Inizio il post come sono iniziati quelli di Breaking Bad e di Sons of Anarchy e le loro ultime stagioni, perchè per quanta differenza di stile e temi, queste tre serie sono la perfezione e nella perfezione si sono concluse.
Mad Men, spiace per le altre due, ha però qualcosa in più.
Ha quel suo essere iconica, quel suo stile diverso ed elegante, che l'ha resa grande fin dall'inizio, fin dal suo esordio di ben 9 anni fa, senza mai fare uno scivolone, senza mai cadere o scadere.
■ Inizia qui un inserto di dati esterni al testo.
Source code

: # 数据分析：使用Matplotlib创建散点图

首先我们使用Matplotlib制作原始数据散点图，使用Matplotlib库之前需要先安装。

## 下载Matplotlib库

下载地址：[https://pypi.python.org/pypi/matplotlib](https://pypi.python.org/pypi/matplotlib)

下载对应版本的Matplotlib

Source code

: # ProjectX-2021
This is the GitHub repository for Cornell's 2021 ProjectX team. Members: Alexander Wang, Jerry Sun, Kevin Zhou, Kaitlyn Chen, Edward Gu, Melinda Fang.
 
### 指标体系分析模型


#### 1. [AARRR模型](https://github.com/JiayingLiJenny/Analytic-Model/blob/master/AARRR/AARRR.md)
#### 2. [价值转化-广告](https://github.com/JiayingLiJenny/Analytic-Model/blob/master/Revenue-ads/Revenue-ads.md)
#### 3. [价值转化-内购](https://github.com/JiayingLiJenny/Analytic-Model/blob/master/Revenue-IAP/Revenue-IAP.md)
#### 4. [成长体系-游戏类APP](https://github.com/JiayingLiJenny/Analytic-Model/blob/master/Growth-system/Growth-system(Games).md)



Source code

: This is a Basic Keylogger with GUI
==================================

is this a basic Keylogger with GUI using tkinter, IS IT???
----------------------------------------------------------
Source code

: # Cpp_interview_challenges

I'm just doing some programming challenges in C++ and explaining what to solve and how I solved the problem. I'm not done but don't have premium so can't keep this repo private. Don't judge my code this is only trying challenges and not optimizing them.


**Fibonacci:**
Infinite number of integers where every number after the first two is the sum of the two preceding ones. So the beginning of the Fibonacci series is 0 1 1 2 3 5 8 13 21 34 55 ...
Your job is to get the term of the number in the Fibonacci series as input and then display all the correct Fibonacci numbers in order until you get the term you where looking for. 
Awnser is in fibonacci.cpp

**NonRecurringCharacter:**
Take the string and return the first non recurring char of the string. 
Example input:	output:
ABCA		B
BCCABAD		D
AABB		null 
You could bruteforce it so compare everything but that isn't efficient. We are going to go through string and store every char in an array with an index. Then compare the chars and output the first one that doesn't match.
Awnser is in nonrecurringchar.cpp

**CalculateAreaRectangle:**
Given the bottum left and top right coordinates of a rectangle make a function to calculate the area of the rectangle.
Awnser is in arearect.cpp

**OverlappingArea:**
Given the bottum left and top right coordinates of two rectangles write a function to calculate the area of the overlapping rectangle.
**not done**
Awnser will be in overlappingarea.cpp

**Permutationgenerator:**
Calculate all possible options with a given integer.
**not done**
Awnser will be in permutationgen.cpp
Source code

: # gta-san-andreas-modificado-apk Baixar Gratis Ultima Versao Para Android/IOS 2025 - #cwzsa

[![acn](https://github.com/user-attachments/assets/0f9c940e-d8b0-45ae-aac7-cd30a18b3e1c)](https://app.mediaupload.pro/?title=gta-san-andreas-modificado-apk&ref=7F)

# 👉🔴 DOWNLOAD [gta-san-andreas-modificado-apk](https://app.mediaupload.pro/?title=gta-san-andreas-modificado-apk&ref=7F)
Grande fin dall'inizio a differenza di due serie cresciute con il tempo, partite tentennanti e -ammettiamolo tutti- un po' nella noia.
Mad Men no, Mad Men ha avvolto, senza puntare sui colpi di scena, sulle morti ad effetto, è andato avanti, facendoci entrare nell'agenzia Sterling Cooper seguendo i timori di una giovane segretaria di nome Peggy, parlandoci di amori, tradimenti e idee all'ombra di un bicchiere, con quegli spot e quelle presentazioni che sarebbero entrati nella storia.
Ora ci salutano, tutti, si chiude un'era, si chiudono gli anni '60 che hanno visto la Sterling Cooper diventare Sterling Cooper Draper Pryce e infine la Sterling Cooper & Partners.
I cambiamenti si sentono, già c'erano stati con la prima parte, che aveva portato a un saluto estremo, e a quell'aria di ulteriori cambiamenti. Ora, in questi soli 7 episodi, tutto si risolve, tutto cambia ancora una volta.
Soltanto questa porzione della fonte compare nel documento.